- Born: June 2, 1956 (age 69)
- Education: State University of New York at Albany Hofstra University
- Occupation: Businesswoman
- Title: President and CEO, PODS
- Term: January 2021- present
- Spouse: Paul Marinello

= Kathryn V. Marinello =

American businesswoman

Kathryn V. Marinello (born June 2, 1956) is an American businesswoman, and president and chief executive officer (CEO) of PODS, a moving and storage company.

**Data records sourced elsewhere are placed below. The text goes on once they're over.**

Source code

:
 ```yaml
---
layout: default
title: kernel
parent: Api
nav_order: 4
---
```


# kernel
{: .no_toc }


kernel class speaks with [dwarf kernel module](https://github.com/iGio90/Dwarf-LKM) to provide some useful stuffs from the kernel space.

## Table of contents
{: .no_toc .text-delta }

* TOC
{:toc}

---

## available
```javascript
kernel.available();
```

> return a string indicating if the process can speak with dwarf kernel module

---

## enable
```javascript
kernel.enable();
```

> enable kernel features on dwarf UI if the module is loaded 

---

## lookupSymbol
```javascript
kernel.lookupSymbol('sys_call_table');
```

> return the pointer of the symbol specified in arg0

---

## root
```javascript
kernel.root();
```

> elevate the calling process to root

Previously, she was president and CEO of Hertz Global Holdings.

==Early life==
Kathryn Marinello was born on June 2, 1956. She studied at Lund University in Sweden, before receiving a bachelor's degree from the State University of New York at Albany in 1978, and a Masters of Business Administration from Hofstra University in Hempstead, New York in 1983.

==Career==
Marinello's senior positions have varied among companies: ranging from automotive, consumer marketing, banking, business services, technology and executive management. She was named president and CEO of the Electronic Payments Group at First Data Corporation in 1995, which provided electronic banking, commerce, and debit and commercial processing to the financial services industry. Marinello has served in senior financial leadership positions at US Bank, Chemical Bank (now JPMorgan Chase), Citibank and Barclays Bank.

===General Electric===
Marinello joined General Electric in 1997 as president of GE Capital Consumer Financial Services and executive vice president of GE Card Services in Cincinnati, Ohio. She managed three of GE's business units, including Consumer Finance (1997-1999), Consumer Insurance, which includes Direct Marketing, Auto & Home Insurance, Auto Warranty and Life Insurance (1999 to 2002), and Fleet Commercial Finance (2002 to 2006). Marinello's role as president and CEO of GE Fleet Services included managing over 3,000 employees in 20 countries.

===Stream Global Services===
Upon leaving Ceridian, Marinello was elected chairman and CEO of Stream Global Services in Eagan, Minnesota from August 2010 to 2014, succeeding founder R. Scott Murray, who intended to pursue other business interests.

===Ares Management LLC===
After four years in the business outsourcing industry, Marinello gained experience in asset management with Ares Management LLC. She served as a senior advisor and consultant from March 2014 to the fall of 2015.

===Hertz Global Holdings, Inc.===
It was announced in December 2016 that Marinello would take over as President and CEO of Hertz Global Holdings, Inc. following John P. Tague's retirement. Her executive role and placement on the rental car company's board of directors officially began on January 3, 2017. (26) Marinello's three-year employment agreement with Hertz includes an annual base salary of $1.45 million. Marinello oversees 9,700 corporate and franchise rental car locations in 150 countries.

Marinello led Hertz Global Holdings, Inc. and various subsidiaries, including:
- The Hertz Corporation in Estero, Florida
- Dollar Thrifty Automotive Group, Inc.: which separates into Thrifty Car Rental and Dollar Rent A Car.
- Donlen Corporation in Bannockburn, Illinois

In May 2020, Marinello resigned and was replaced by Paul Stone as president and CEO of Hertz, with immediate effect.

===PODS===
In February 2021, Marinello was named as CEO of PODS.

==Board memberships==
- MasterCard's U.S. board from 1996 to 2002
- Ceridian Board of Directors from 2006 to 2010
- General Motors Board of Directors - July 2009-January 2017
- Independent member of AB Volvo's Board of Directors since April 2014
- Thrivent Financial Board of Directors in August 2014
- Member of the Supervisory Board at The Nielsen Company from 2014 to 2017
- RealPage, Inc. from 2015 to 2017

==Awards and recognition==
- 2006 - Named “Industry Leader” by The Minneapolis/St Paul Business Journal at its 9th annual Women in Business awards event.
- 2006 - 20th highest-paid woman in a CEO position (US$8.5 million)
- 2007 - Featured in Fortune Magazine's ranking of America's leading businesswomen
- 2008 - Member of The Business Roundtable
- 2016 - One of Fortune 500's 24 female chief executives
- 2017 - Added to Fortune 500's list of women CEOs - coming in at number 20 in 2017.
- 2018 - Listed in Fortune's list of Most Powerful Women

==Personal life==
She resides in Bonita Springs, Florida with her husband, Paul.